(Beginning of Source records)

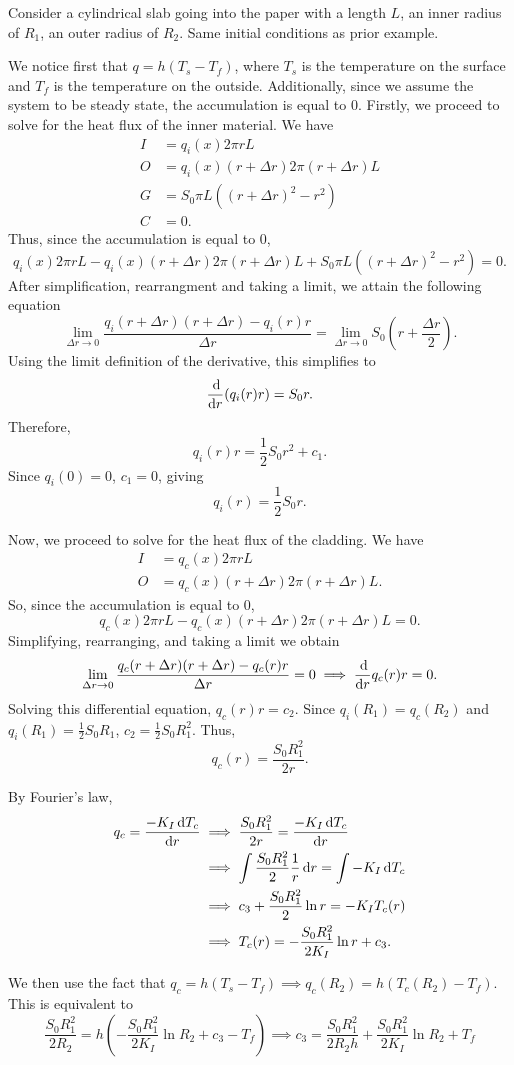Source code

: \begin{example}
    Consider a cylindrical slab going into the paper with a length $L$, an
    inner radius of $R_1$, an outer radius of $R_2$. Same initial conditions
    as prior example.
\end{example}
We notice first that $q = h(T_s-T_f)$, where $T_s$ is the temperature on the
surface and $T_f$ is the temperature on the outside. Additionally, since
we assume the system to be steady state, the accumulation is equal to $0$. Firstly,
we proceed to solve for the heat flux of the inner material. We have
\begin{align*}
    I &= q_i(x)2\pi r L \\
    O &= q_i(x)(r+\Delta r)2 \pi (r+\Delta r)L \\
    G &= S_0\pi L ((r+ \Delta r)^2-r^2) \\
    C &= 0.
\end{align*}
Thus, since the accumulation is equal to $0$,
$$q_i(x)2\pi r L  -  q_i(x)(r+\Delta r)2 \pi (r+\Delta r)L + S_0\pi L ((r+ \Delta r)^2-r^2) = 0.$$
After simplification, rearrangment  and taking a limit, we attain the following equation
$$\lim_{\Delta r \rightarrow 0} \frac{q_i(r+\Delta r)(r+\Delta r)-q_i(r)r}{\Delta r}
= \lim_{\Delta r \rightarrow 0} S_0 \left(r+\frac{\Delta r}{2}\right).$$
Using the limit definition of the derivative, this simplifies to
$$\frac{\dif}{\dif r} (q_i(r)r) = S_0 r.$$ Therefore,
$$q_i(r)r = \frac{1}{2}S_0 r^2 + c_1.$$ Since $q_i(0) = 0$, $c_1 = 0$, giving
$$q_i(r) = \frac{1}{2}S_0 r.$$

Now, we proceed to solve for the heat flux of the cladding. We have
\begin{align*}
    I &= q_c(x)2 \pi r L \\
    O &= q_c(x)(r+\Delta r)2 \pi (r+\Delta r) L.
\end{align*}
So, since the accumulation is equal to $0$, $$q_c(x)2 \pi r L - q_c(x)(r+\Delta r)2 \pi (r+\Delta r) L = 0.$$
Simplifying, rearranging, and taking a limit we obtain
\begin{align*}
    \lim_{\Delta r \rightarrow 0} \frac{q_c(r+\Delta r)(r+\Delta r)-q_c(r)r}{\Delta r} = 0
    \implies \frac{\dif}{\dif r} q_c(r)r = 0.
\end{align*}
Solving this differential equation, $q_c(r)r = c_2$. Since $q_i(R_1) = q_c(R_2)$
and $q_i(R_1) = \frac{1}{2}S_0 R_1$, $c_2 = \frac{1}{2}S_0 R_1^2$. Thus,
$$q_c(r) = \frac{S_0R_1^2}{2r}.$$

By Fourier's law, 
\begin{align*}
    q_c = \frac{-K_I \dif T_c}{\dif r} &\implies \frac{S_0R_1^2}{2r} = \frac{-K_I \dif T_c}{\dif r} \\
                                       &\implies \int \frac{S_0R_1^2}{2}\frac{1}{r} \dif r = \int -K_I \dif T_c \\
                                       &\implies c_3 + \frac{S_0R_1^2}{2}\ln r = -K_I T_c(r) \\
                                       &\implies T_c(r) = -\frac{S_0R_1^2}{2K_I}\ln r + c_3.
\end{align*}

We then use the fact that $q_c = h(T_s-T_f) \implies q_c(R_2) = h(T_c(R_2)-T_f)$.
This is equivalent to
$$\frac{S_0R_1^2}{2R_2} = h\left( -\frac{S_0R_1^2}{2K_I} \ln R_2 +c_3 - T_f\right)
\implies c_3 = \frac{S_0R_1^2}{2R_2h} +\frac{S_0R_1^2}{2K_I} \ln R_2 +T_f$$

(End of Source records)

=== The task ===
Read the data above and pull out each line that holds the string "proceed".

=== Solution ===
we proceed to solve for the heat flux of the inner material. We have
Now, we proceed to solve for the heat flux of the cladding. We have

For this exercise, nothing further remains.